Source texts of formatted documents
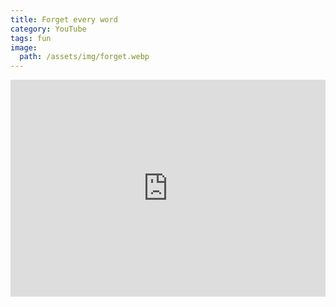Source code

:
 ```yaml
---
title: Forget every word
category: YouTube
tags: fun
image:
  path: /assets/img/forget.webp
---
```


<iframe src="https://www.youtube.com/embed/VhrswtPLn_U?start=9&end=31" frameborder="0" allow="accelerometer; autoplay; clipboard-write; encrypted-media; gyroscope; picture-in-picture; web-share" allowfullscreen style="width: 100%; aspect-ratio: 16 / 11"></iframe>
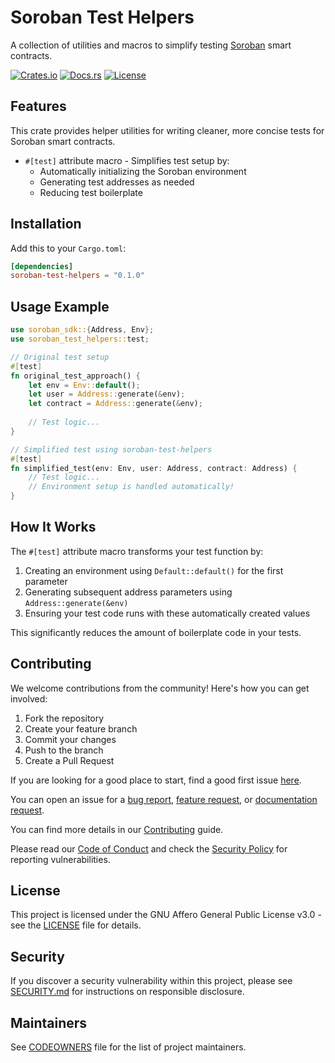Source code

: # Soroban Test Helpers

A collection of utilities and macros to simplify testing [Soroban](https://soroban.stellar.org) smart contracts.

[![Crates.io](https://img.shields.io/crates/v/soroban-test-helpers)](https://crates.io/crates/soroban-test-helpers)
[![Docs.rs](https://docs.rs/soroban-test-helpers/badge.svg)](https://docs.rs/soroban-test-helpers)
[![License](https://img.shields.io/crates/l/soroban-test-helpers)](https://github.com/stellar/soroban-helpers/blob/main/LICENSE)

## Features

This crate provides helper utilities for writing cleaner, more concise tests for Soroban smart contracts.

- `#[test]` attribute macro - Simplifies test setup by:
  - Automatically initializing the Soroban environment
  - Generating test addresses as needed
  - Reducing test boilerplate

## Installation

Add this to your `Cargo.toml`:

```toml
[dependencies]
soroban-test-helpers = "0.1.0"
```

## Usage Example

```rust
use soroban_sdk::{Address, Env};
use soroban_test_helpers::test;

// Original test setup
#[test]
fn original_test_approach() {
    let env = Env::default();
    let user = Address::generate(&env);
    let contract = Address::generate(&env);
    
    // Test logic...
}

// Simplified test using soroban-test-helpers
#[test]
fn simplified_test(env: Env, user: Address, contract: Address) {
    // Test logic...
    // Environment setup is handled automatically!
}
```

## How It Works

The `#[test]` attribute macro transforms your test function by:

1. Creating an environment using `Default::default()` for the first parameter
2. Generating subsequent address parameters using `Address::generate(&env)`
3. Ensuring your test code runs with these automatically created values

This significantly reduces the amount of boilerplate code in your tests.

## Contributing

We welcome contributions from the community! Here's how you can get involved:

1. Fork the repository
2. Create your feature branch
3. Commit your changes
4. Push to the branch
5. Create a Pull Request

If you are looking for a good place to start, find a good first issue [here](https://github.com/OpenZeppelin/soroban-helpers/issues?q=is%3Aissue%20is%3Aopen%20label%3Agood-first-issue).

You can open an issue for a [bug report](https://github.com/OpenZeppelin/soroban-helpers/issues/new?assignees=&labels=T-bug%2CS-needs-triage&projects=&template=bug.yml), [feature request](https://github.com/OpenZeppelin/soroban-helpers/issues/new?assignees=&labels=T-feature%2CS-needs-triage&projects=&template=feature.yml), or [documentation request](https://github.com/OpenZeppelin/soroban-helpers/issues/new?assignees=&labels=T-documentation%2CS-needs-triage&projects=&template=docs.yml).

You can find more details in our [Contributing](CONTRIBUTING.md) guide.

Please read our [Code of Conduct](CODE_OF_CONDUCT.md) and check the [Security Policy](SECURITY.md) for reporting vulnerabilities.

## License

This project is licensed under the GNU Affero General Public License v3.0 - see the [LICENSE](LICENSE) file for details.

## Security

If you discover a security vulnerability within this project, please see [SECURITY.md](SECURITY.md) for instructions on responsible disclosure.

## Maintainers

See [CODEOWNERS](CODEOWNERS) file for the list of project maintainers.
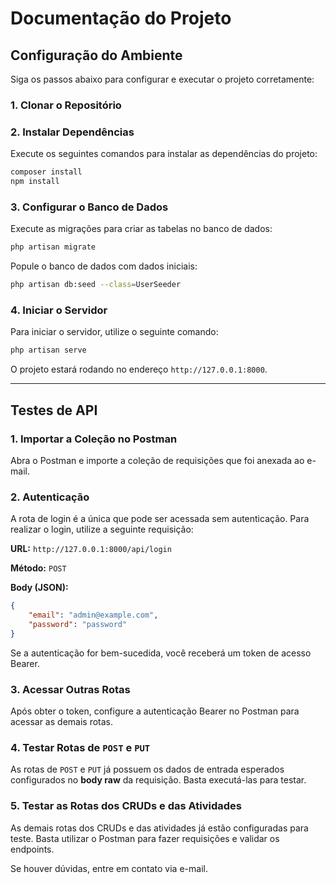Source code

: # Documentação do Projeto

## Configuração do Ambiente

Siga os passos abaixo para configurar e executar o projeto corretamente:

### 1. Clonar o Repositório

### 2. Instalar Dependências

Execute os seguintes comandos para instalar as dependências do projeto:

```sh
composer install
npm install
```

### 3. Configurar o Banco de Dados

Execute as migrações para criar as tabelas no banco de dados:
```sh
php artisan migrate
```

Popule o banco de dados com dados iniciais:
```sh
php artisan db:seed --class=UserSeeder
```

### 4. Iniciar o Servidor

Para iniciar o servidor, utilize o seguinte comando:
```sh
php artisan serve
```
O projeto estará rodando no endereço `http://127.0.0.1:8000`.

---

## Testes de API

### 1. Importar a Coleção no Postman

Abra o Postman e importe a coleção de requisições que foi anexada ao e-mail.

### 2. Autenticação

A rota de login é a única que pode ser acessada sem autenticação. Para realizar o login, utilize a seguinte requisição:

**URL:** `http://127.0.0.1:8000/api/login`

**Método:** `POST`

**Body (JSON):**
```json
{
    "email": "admin@example.com",
    "password": "password"
}
```

Se a autenticação for bem-sucedida, você receberá um token de acesso Bearer.

### 3. Acessar Outras Rotas

Após obter o token, configure a autenticação Bearer no Postman para acessar as demais rotas.

### 4. Testar Rotas de `POST` e `PUT`

As rotas de `POST` e `PUT` já possuem os dados de entrada esperados configurados no **body raw** da requisição. Basta executá-las para testar.

### 5. Testar as Rotas dos CRUDs e das Atividades

As demais rotas dos CRUDs e das atividades já estão configuradas para teste. Basta utilizar o Postman para fazer requisições e validar os endpoints.

Se houver dúvidas, entre em contato via e-mail.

**ASSIGNMENT:** For the entries, state the number of lines that include the string "stellar". Add no other words.

**ANSWER TO THIS TASK:** 2